Ossessione - Von Liebe besessen

Als Jean Renoirs Schüler Luchino Visconti 1943 seinen ersten Film „Ossessione“ inszenierte, setzte er einen Trend in Gang, der sich vom realitätsfernen Kino des faschistischen Italiens abgrenzte und die Armen und Ungebildeten in das Zentrum der Filme stellte. Nun erscheint die unautorisierte Verfilmung von James M. Cains Roman „The Postman always Rings Twice“ im Rahmen der Arthaus Retrospektive neu auf DVD.
Als der Vagabund Gino (Massimo Girotti) beim Tanken von der Pritsche seiner Mitfahrgelegenheit gezerrt wird, bittet er in der kleinen Trattoria, die der Tankstelle angeschlossen ist, um etwas zu essen. Gino verfällt der unglücklichen Giovanna (Clara Calamai), die es leid ist, für ihren älteren Mann Guiseppe Bragana (Juan de Landa) jeden Tag in der Küche stehen zu müssen. Sie stürzt sich mit Gino in eine leidenschaftliche Affäre, weigert sich aber, mit ihm wegzugehen, worauf Gino nach Ancona weiterreist. Tatsächlich finden Giovanni und Gino aber wieder zusammen und beschließen, den verhassten Störenfried ihres Glücks aus dem Weg zu räumen. Sie tarnen ihren Mord als Autounfall und können die Verdachtsmomente der Polizei zerstreuen. Doch vor allem Gino will nicht einfach Braganas Platz einnehmen, sondern woanders ein neues Leben beginnen. Erst als die Polizei wieder die Witterung aufnimmt, lässt sich Giovanna dazu zu überreden, mit ihrem Geliebten fortzugehen …

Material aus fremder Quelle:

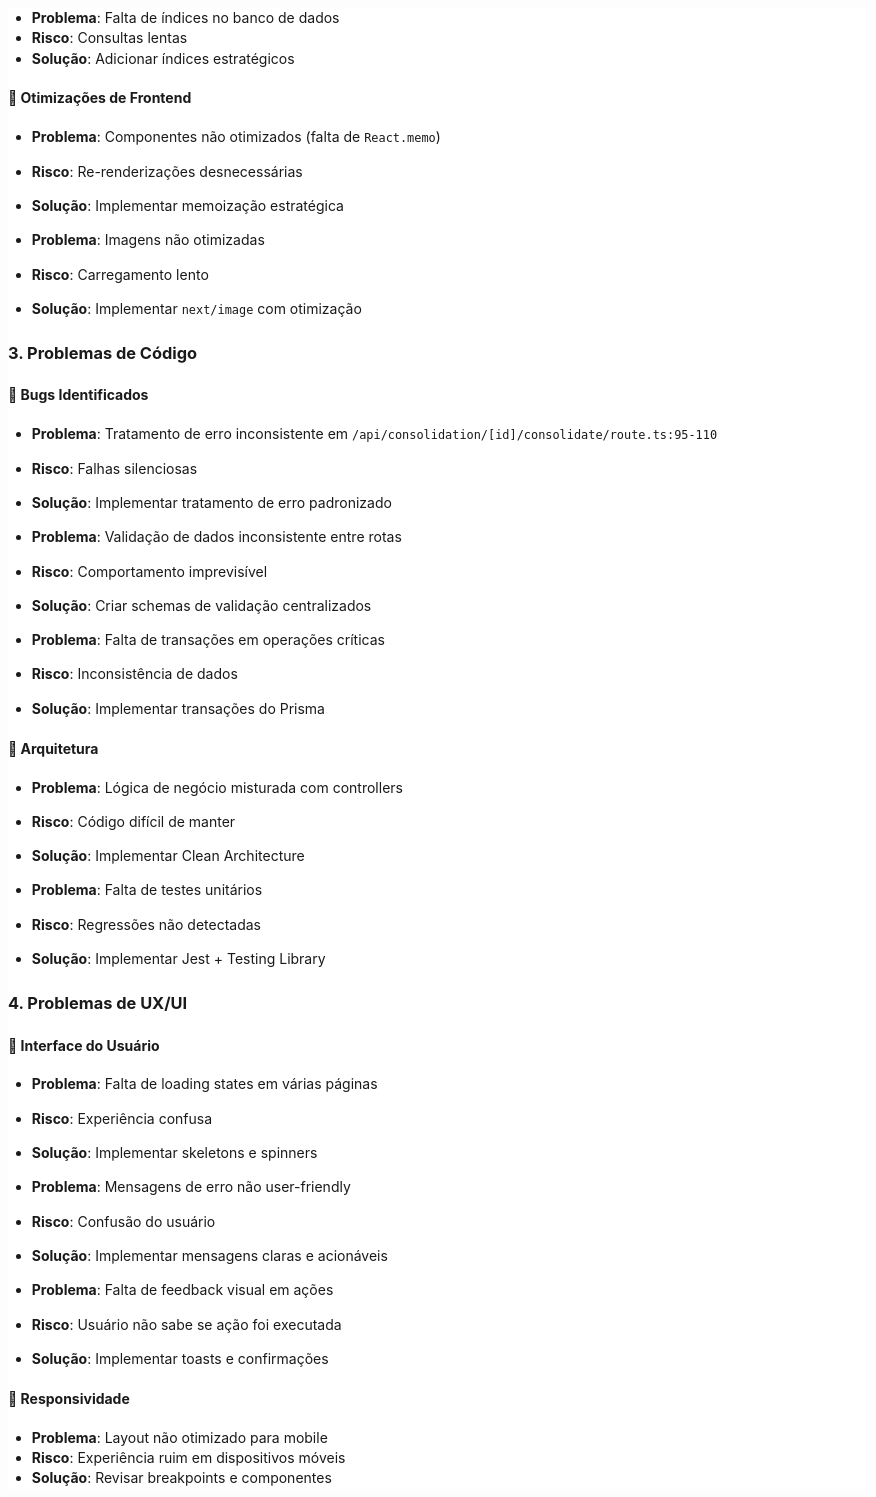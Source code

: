 - **Problema**: Falta de índices no banco de dados
- **Risco**: Consultas lentas
- **Solução**: Adicionar índices estratégicos

#### 🚀 **Otimizações de Frontend**
- **Problema**: Componentes não otimizados (falta de `React.memo`)
- **Risco**: Re-renderizações desnecessárias
- **Solução**: Implementar memoização estratégica

- **Problema**: Imagens não otimizadas
- **Risco**: Carregamento lento
- **Solução**: Implementar `next/image` com otimização

### 3. **Problemas de Código**

#### 🐛 **Bugs Identificados**
- **Problema**: Tratamento de erro inconsistente em `/api/consolidation/[id]/consolidate/route.ts:95-110`
- **Risco**: Falhas silenciosas
- **Solução**: Implementar tratamento de erro padronizado

- **Problema**: Validação de dados inconsistente entre rotas
- **Risco**: Comportamento imprevisível
- **Solução**: Criar schemas de validação centralizados

- **Problema**: Falta de transações em operações críticas
- **Risco**: Inconsistência de dados
- **Solução**: Implementar transações do Prisma

#### 🔧 **Arquitetura**
- **Problema**: Lógica de negócio misturada com controllers
- **Risco**: Código difícil de manter
- **Solução**: Implementar Clean Architecture

- **Problema**: Falta de testes unitários
- **Risco**: Regressões não detectadas
- **Solução**: Implementar Jest + Testing Library

### 4. **Problemas de UX/UI**

#### 🎨 **Interface do Usuário**
- **Problema**: Falta de loading states em várias páginas
- **Risco**: Experiência confusa
- **Solução**: Implementar skeletons e spinners

- **Problema**: Mensagens de erro não user-friendly
- **Risco**: Confusão do usuário
- **Solução**: Implementar mensagens claras e acionáveis

- **Problema**: Falta de feedback visual em ações
- **Risco**: Usuário não sabe se ação foi executada
- **Solução**: Implementar toasts e confirmações

#### 📱 **Responsividade**
- **Problema**: Layout não otimizado para mobile
- **Risco**: Experiência ruim em dispositivos móveis
- **Solução**: Revisar breakpoints e componentes
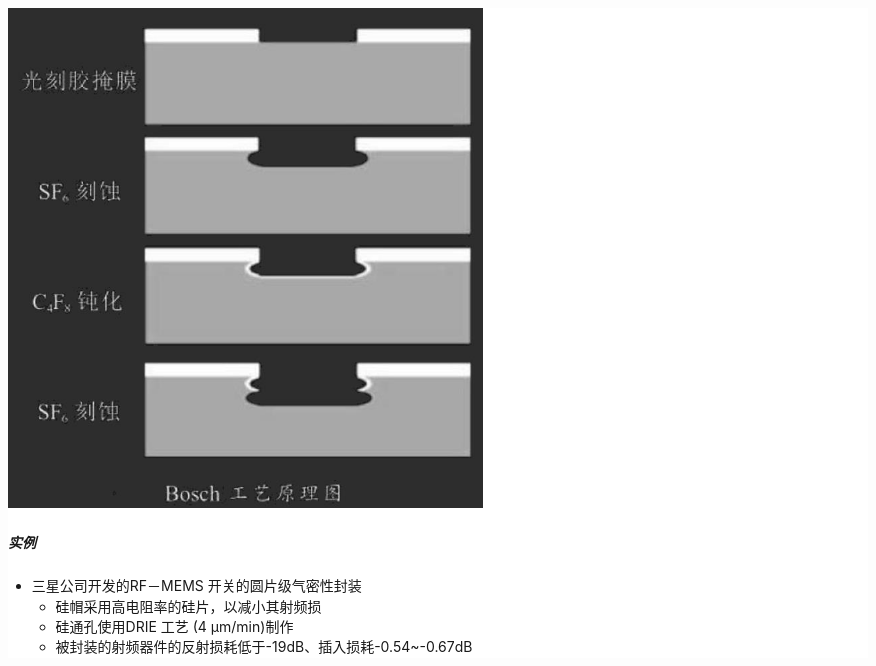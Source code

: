<img src="..\fig\ME01\ME01_chapter13_fig34.jpg" style="zoom: 67%;" />

##### 实例

- 三星公司开发的RF－MEMS 开关的圆片级气密性封装
  - 硅帽采用高电阻率的硅片，以减小其射频损
  - 硅通孔使用DRIE 工艺 (4 μm/min)制作
  - 被封装的射频器件的反射损耗低于-19dB、插入损耗-0.54~-0.67dB
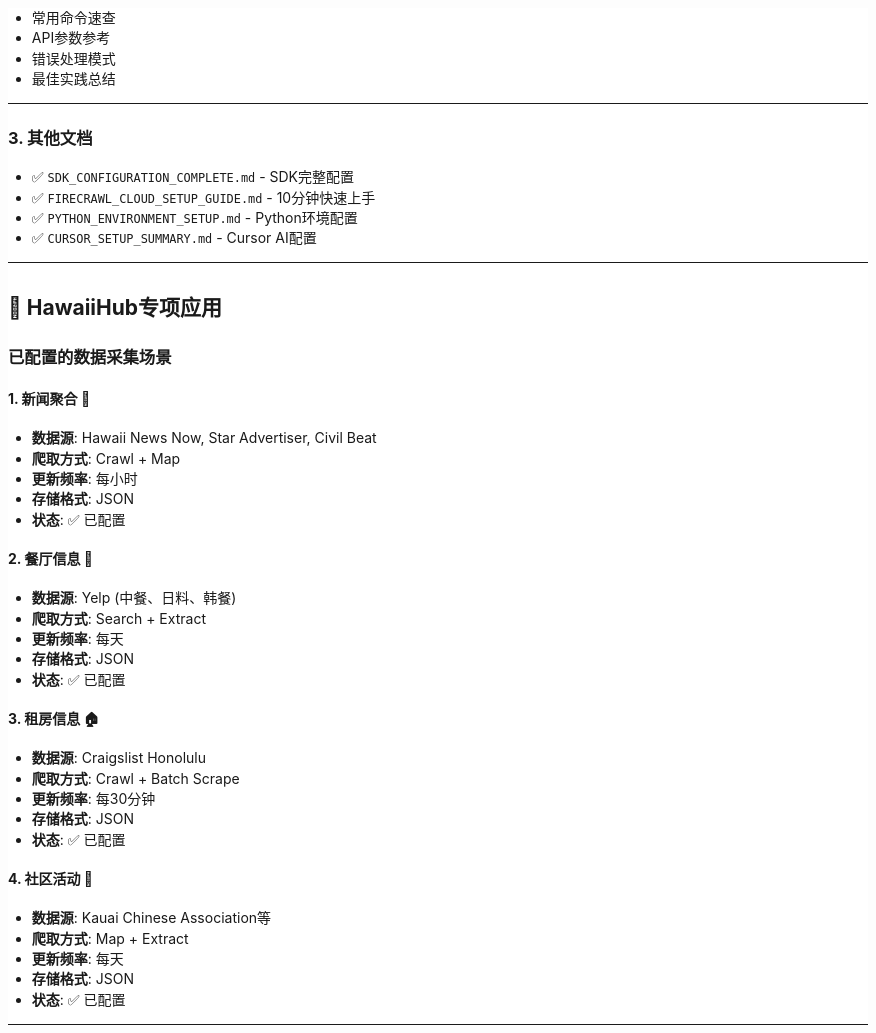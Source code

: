 - 常用命令速查
- API参数参考
- 错误处理模式
- 最佳实践总结

---

### 3. 其他文档

- ✅ `SDK_CONFIGURATION_COMPLETE.md` - SDK完整配置
- ✅ `FIRECRAWL_CLOUD_SETUP_GUIDE.md` - 10分钟快速上手
- ✅ `PYTHON_ENVIRONMENT_SETUP.md` - Python环境配置
- ✅ `CURSOR_SETUP_SUMMARY.md` - Cursor AI配置

---

## 🎯 HawaiiHub专项应用

### 已配置的数据采集场景

#### 1. 新闻聚合 📰

- **数据源**: Hawaii News Now, Star Advertiser, Civil Beat
- **爬取方式**: Crawl + Map
- **更新频率**: 每小时
- **存储格式**: JSON
- **状态**: ✅ 已配置

#### 2. 餐厅信息 🍜

- **数据源**: Yelp (中餐、日料、韩餐)
- **爬取方式**: Search + Extract
- **更新频率**: 每天
- **存储格式**: JSON
- **状态**: ✅ 已配置

#### 3. 租房信息 🏠

- **数据源**: Craigslist Honolulu
- **爬取方式**: Crawl + Batch Scrape
- **更新频率**: 每30分钟
- **存储格式**: JSON
- **状态**: ✅ 已配置

#### 4. 社区活动 🎉

- **数据源**: Kauai Chinese Association等
- **爬取方式**: Map + Extract
- **更新频率**: 每天
- **存储格式**: JSON
- **状态**: ✅ 已配置

---
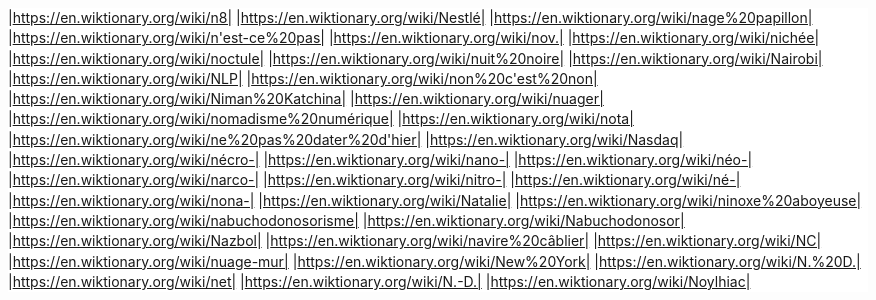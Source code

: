 |https://en.wiktionary.org/wiki/n8|
|https://en.wiktionary.org/wiki/Nestlé|
|https://en.wiktionary.org/wiki/nage%20papillon|
|https://en.wiktionary.org/wiki/n'est-ce%20pas|
|https://en.wiktionary.org/wiki/nov.|
|https://en.wiktionary.org/wiki/nichée|
|https://en.wiktionary.org/wiki/noctule|
|https://en.wiktionary.org/wiki/nuit%20noire|
|https://en.wiktionary.org/wiki/Nairobi|
|https://en.wiktionary.org/wiki/NLP|
|https://en.wiktionary.org/wiki/non%20c'est%20non|
|https://en.wiktionary.org/wiki/Niman%20Katchina|
|https://en.wiktionary.org/wiki/nuager|
|https://en.wiktionary.org/wiki/nomadisme%20numérique|
|https://en.wiktionary.org/wiki/nota|
|https://en.wiktionary.org/wiki/ne%20pas%20dater%20d'hier|
|https://en.wiktionary.org/wiki/Nasdaq|
|https://en.wiktionary.org/wiki/nécro-|
|https://en.wiktionary.org/wiki/nano-|
|https://en.wiktionary.org/wiki/néo-|
|https://en.wiktionary.org/wiki/narco-|
|https://en.wiktionary.org/wiki/nitro-|
|https://en.wiktionary.org/wiki/né-|
|https://en.wiktionary.org/wiki/nona-|
|https://en.wiktionary.org/wiki/Natalie|
|https://en.wiktionary.org/wiki/ninoxe%20aboyeuse|
|https://en.wiktionary.org/wiki/nabuchodonosorisme|
|https://en.wiktionary.org/wiki/Nabuchodonosor|
|https://en.wiktionary.org/wiki/Nazbol|
|https://en.wiktionary.org/wiki/navire%20câblier|
|https://en.wiktionary.org/wiki/NC|
|https://en.wiktionary.org/wiki/nuage-mur|
|https://en.wiktionary.org/wiki/New%20York|
|https://en.wiktionary.org/wiki/N.%20D.|
|https://en.wiktionary.org/wiki/net|
|https://en.wiktionary.org/wiki/N.-D.|
|https://en.wiktionary.org/wiki/Noylhiac|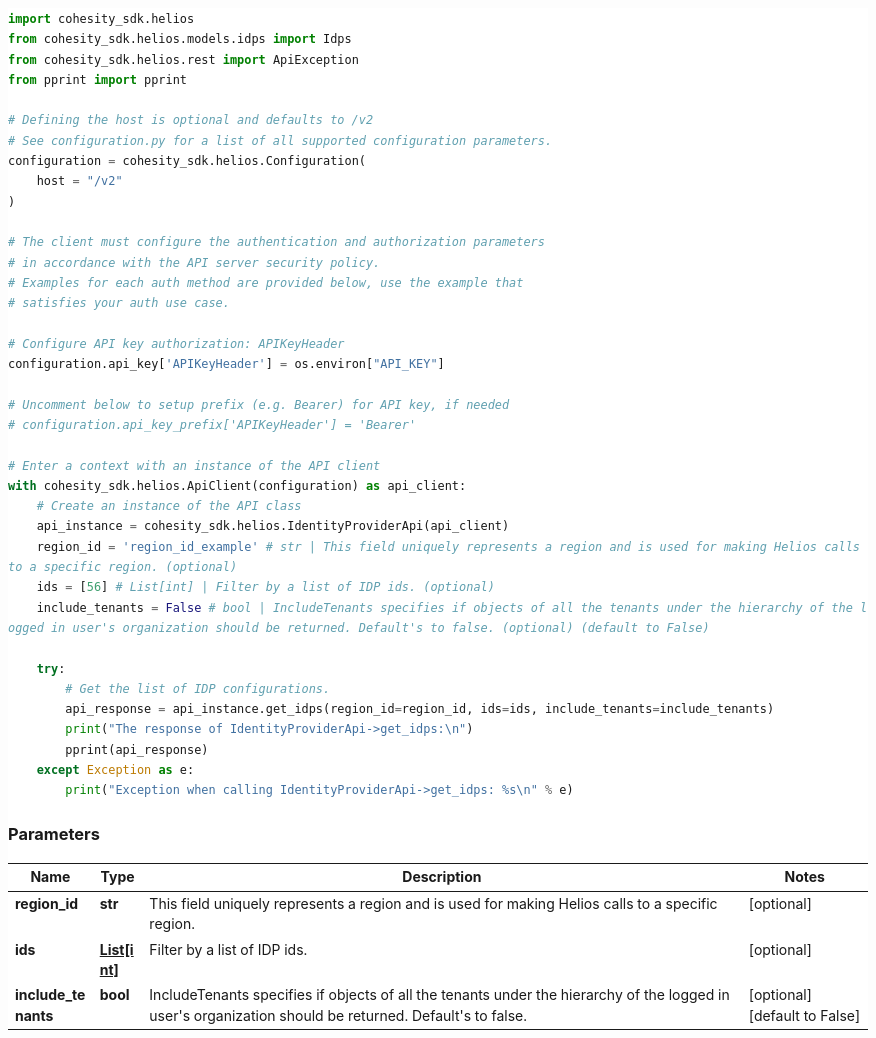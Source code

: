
 ```python
import cohesity_sdk.helios
from cohesity_sdk.helios.models.idps import Idps
from cohesity_sdk.helios.rest import ApiException
from pprint import pprint

# Defining the host is optional and defaults to /v2
# See configuration.py for a list of all supported configuration parameters.
configuration = cohesity_sdk.helios.Configuration(
    host = "/v2"
)

# The client must configure the authentication and authorization parameters
# in accordance with the API server security policy.
# Examples for each auth method are provided below, use the example that
# satisfies your auth use case.

# Configure API key authorization: APIKeyHeader
configuration.api_key['APIKeyHeader'] = os.environ["API_KEY"]

# Uncomment below to setup prefix (e.g. Bearer) for API key, if needed
# configuration.api_key_prefix['APIKeyHeader'] = 'Bearer'

# Enter a context with an instance of the API client
with cohesity_sdk.helios.ApiClient(configuration) as api_client:
    # Create an instance of the API class
    api_instance = cohesity_sdk.helios.IdentityProviderApi(api_client)
    region_id = 'region_id_example' # str | This field uniquely represents a region and is used for making Helios calls to a specific region. (optional)
    ids = [56] # List[int] | Filter by a list of IDP ids. (optional)
    include_tenants = False # bool | IncludeTenants specifies if objects of all the tenants under the hierarchy of the logged in user's organization should be returned. Default's to false. (optional) (default to False)

    try:
        # Get the list of IDP configurations.
        api_response = api_instance.get_idps(region_id=region_id, ids=ids, include_tenants=include_tenants)
        print("The response of IdentityProviderApi->get_idps:\n")
        pprint(api_response)
    except Exception as e:
        print("Exception when calling IdentityProviderApi->get_idps: %s\n" % e)
```



### Parameters


Name | Type | Description  | Notes
------------- | ------------- | ------------- | -------------
 **region_id** | **str**| This field uniquely represents a region and is used for making Helios calls to a specific region. | [optional] 
 **ids** | [**List[int]**](int.md)| Filter by a list of IDP ids. | [optional] 
 **include_tenants** | **bool**| IncludeTenants specifies if objects of all the tenants under the hierarchy of the logged in user&#39;s organization should be returned. Default&#39;s to false. | [optional] [default to False]
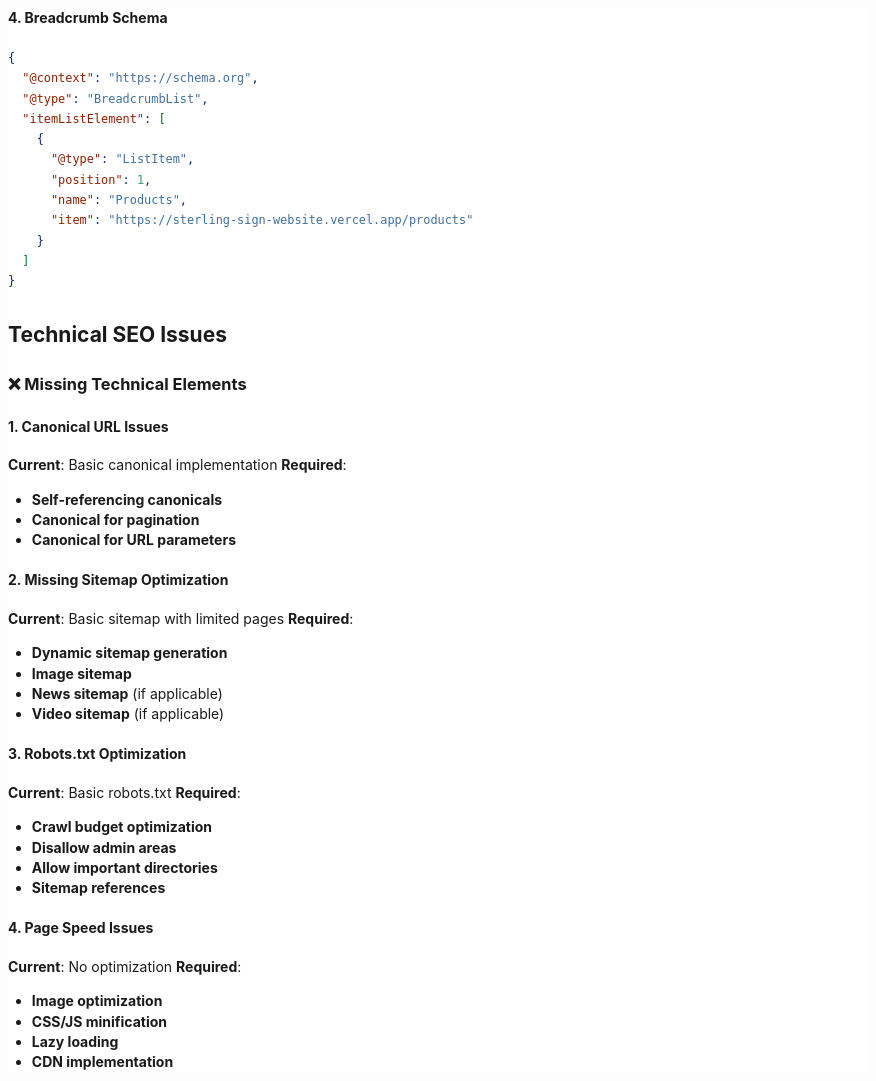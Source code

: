 #### 4. Breadcrumb Schema
```json
{
  "@context": "https://schema.org",
  "@type": "BreadcrumbList",
  "itemListElement": [
    {
      "@type": "ListItem",
      "position": 1,
      "name": "Products",
      "item": "https://sterling-sign-website.vercel.app/products"
    }
  ]
}
```

## Technical SEO Issues

### ❌ Missing Technical Elements

#### 1. Canonical URL Issues
**Current**: Basic canonical implementation
**Required**:
- **Self-referencing canonicals**
- **Canonical for pagination**
- **Canonical for URL parameters**

#### 2. Missing Sitemap Optimization
**Current**: Basic sitemap with limited pages
**Required**:
- **Dynamic sitemap generation**
- **Image sitemap**
- **News sitemap** (if applicable)
- **Video sitemap** (if applicable)

#### 3. Robots.txt Optimization
**Current**: Basic robots.txt
**Required**:
- **Crawl budget optimization**
- **Disallow admin areas**
- **Allow important directories**
- **Sitemap references**

#### 4. Page Speed Issues
**Current**: No optimization
**Required**:
- **Image optimization**
- **CSS/JS minification**
- **Lazy loading**
- **CDN implementation**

Nachdem Visconti als Regieassistent und Kostümbildner für den Linksintellektuellen Jean Renoir tätig gewesen war, übernahm er dessen poetischen Realismus und schuf mit seinem Regiedebüt „Ossessione – Von Liebe besessen“ gleich das Erstlingswerk der daraufhin proklamierten Epoche des Neorealismus. Mit seinem Film verwirklichte Visconti das Plädoyer, Geschichten von lebendigen Menschen zu erzählen. Allerdings sind die beiden Protagonisten zu sehr in ihrer Welt und deren Beschränkungen gefangen. Ihre Leidenschaft lässt sich überhaupt erst durch einen Mord ausleben, doch damit sind längst nicht alle Grenzen überwunden, die ihrem Glück im Wege stehen.
Viscontis pessimistische Weltsicht schlägt sich auch im deprimierenden Finale nieder. Was sich bereits in der klaren Bildsprache schon andeutete, die den Film prägt, kommt hier zu einem traurigen Höhepunkt, der den Happy-End-Adepten das Lächeln aus dem Gesicht streicht.